Segment Start: Material for this exercise
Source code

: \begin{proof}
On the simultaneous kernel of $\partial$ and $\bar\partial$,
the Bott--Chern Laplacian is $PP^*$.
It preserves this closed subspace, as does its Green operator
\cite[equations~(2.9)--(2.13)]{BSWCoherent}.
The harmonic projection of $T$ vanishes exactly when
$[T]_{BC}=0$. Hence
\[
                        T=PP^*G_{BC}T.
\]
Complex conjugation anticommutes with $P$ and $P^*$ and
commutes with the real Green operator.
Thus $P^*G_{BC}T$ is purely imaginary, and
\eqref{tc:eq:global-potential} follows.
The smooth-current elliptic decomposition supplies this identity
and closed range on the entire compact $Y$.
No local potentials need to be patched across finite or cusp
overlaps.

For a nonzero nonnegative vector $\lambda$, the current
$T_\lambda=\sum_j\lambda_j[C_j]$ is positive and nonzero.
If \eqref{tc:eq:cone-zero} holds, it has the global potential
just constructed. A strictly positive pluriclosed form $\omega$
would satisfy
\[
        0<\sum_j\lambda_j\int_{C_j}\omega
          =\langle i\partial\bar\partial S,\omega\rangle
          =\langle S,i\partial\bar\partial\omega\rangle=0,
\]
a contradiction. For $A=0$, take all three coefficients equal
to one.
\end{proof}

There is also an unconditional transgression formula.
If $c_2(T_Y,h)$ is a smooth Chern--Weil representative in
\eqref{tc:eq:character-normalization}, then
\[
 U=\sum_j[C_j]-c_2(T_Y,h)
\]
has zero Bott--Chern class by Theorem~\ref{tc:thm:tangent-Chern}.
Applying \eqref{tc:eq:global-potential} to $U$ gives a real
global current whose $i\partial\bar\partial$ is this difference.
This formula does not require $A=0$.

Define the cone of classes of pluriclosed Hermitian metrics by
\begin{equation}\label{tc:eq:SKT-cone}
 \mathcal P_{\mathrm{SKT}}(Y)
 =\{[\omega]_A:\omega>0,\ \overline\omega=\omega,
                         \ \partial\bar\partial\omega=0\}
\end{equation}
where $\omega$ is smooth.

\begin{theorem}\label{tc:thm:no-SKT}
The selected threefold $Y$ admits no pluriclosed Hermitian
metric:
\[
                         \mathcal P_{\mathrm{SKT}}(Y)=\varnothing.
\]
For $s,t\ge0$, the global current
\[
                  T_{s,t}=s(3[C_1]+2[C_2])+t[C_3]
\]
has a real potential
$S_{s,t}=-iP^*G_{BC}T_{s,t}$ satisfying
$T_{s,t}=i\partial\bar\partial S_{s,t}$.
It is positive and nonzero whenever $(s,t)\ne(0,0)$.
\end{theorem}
Segment End: Material for this exercise
What needs to be done → Write the records out once more. Each line must match.

Response to the exercise →
Source code

: \begin{proof}
On the simultaneous kernel of $\partial$ and $\bar\partial$,
the Bott--Chern Laplacian is $PP^*$.
It preserves this closed subspace, as does its Green operator
\cite[equations~(2.9)--(2.13)]{BSWCoherent}.
The harmonic projection of $T$ vanishes exactly when
$[T]_{BC}=0$. Hence
\[
                        T=PP^*G_{BC}T.
\]
Complex conjugation anticommutes with $P$ and $P^*$ and
commutes with the real Green operator.
Thus $P^*G_{BC}T$ is purely imaginary, and
\eqref{tc:eq:global-potential} follows.
The smooth-current elliptic decomposition supplies this identity
and closed range on the entire compact $Y$.
No local potentials need to be patched across finite or cusp
overlaps.

For a nonzero nonnegative vector $\lambda$, the current
$T_\lambda=\sum_j\lambda_j[C_j]$ is positive and nonzero.
If \eqref{tc:eq:cone-zero} holds, it has the global potential
just constructed. A strictly positive pluriclosed form $\omega$
would satisfy
\[
        0<\sum_j\lambda_j\int_{C_j}\omega
          =\langle i\partial\bar\partial S,\omega\rangle
          =\langle S,i\partial\bar\partial\omega\rangle=0,
\]
a contradiction. For $A=0$, take all three coefficients equal
to one.
\end{proof}

There is also an unconditional transgression formula.
If $c_2(T_Y,h)$ is a smooth Chern--Weil representative in
\eqref{tc:eq:character-normalization}, then
\[
 U=\sum_j[C_j]-c_2(T_Y,h)
\]
has zero Bott--Chern class by Theorem~\ref{tc:thm:tangent-Chern}.
Applying \eqref{tc:eq:global-potential} to $U$ gives a real
global current whose $i\partial\bar\partial$ is this difference.
This formula does not require $A=0$.

Define the cone of classes of pluriclosed Hermitian metrics by
\begin{equation}\label{tc:eq:SKT-cone}
 \mathcal P_{\mathrm{SKT}}(Y)
 =\{[\omega]_A:\omega>0,\ \overline\omega=\omega,
                         \ \partial\bar\partial\omega=0\}
\end{equation}
where $\omega$ is smooth.

\begin{theorem}\label{tc:thm:no-SKT}
The selected threefold $Y$ admits no pluriclosed Hermitian
metric:
\[
                         \mathcal P_{\mathrm{SKT}}(Y)=\varnothing.
\]
For $s,t\ge0$, the global current
\[
                  T_{s,t}=s(3[C_1]+2[C_2])+t[C_3]
\]
has a real potential
$S_{s,t}=-iP^*G_{BC}T_{s,t}$ satisfying
$T_{s,t}=i\partial\bar\partial S_{s,t}$.
It is positive and nonzero whenever $(s,t)\ne(0,0)$.
\end{theorem}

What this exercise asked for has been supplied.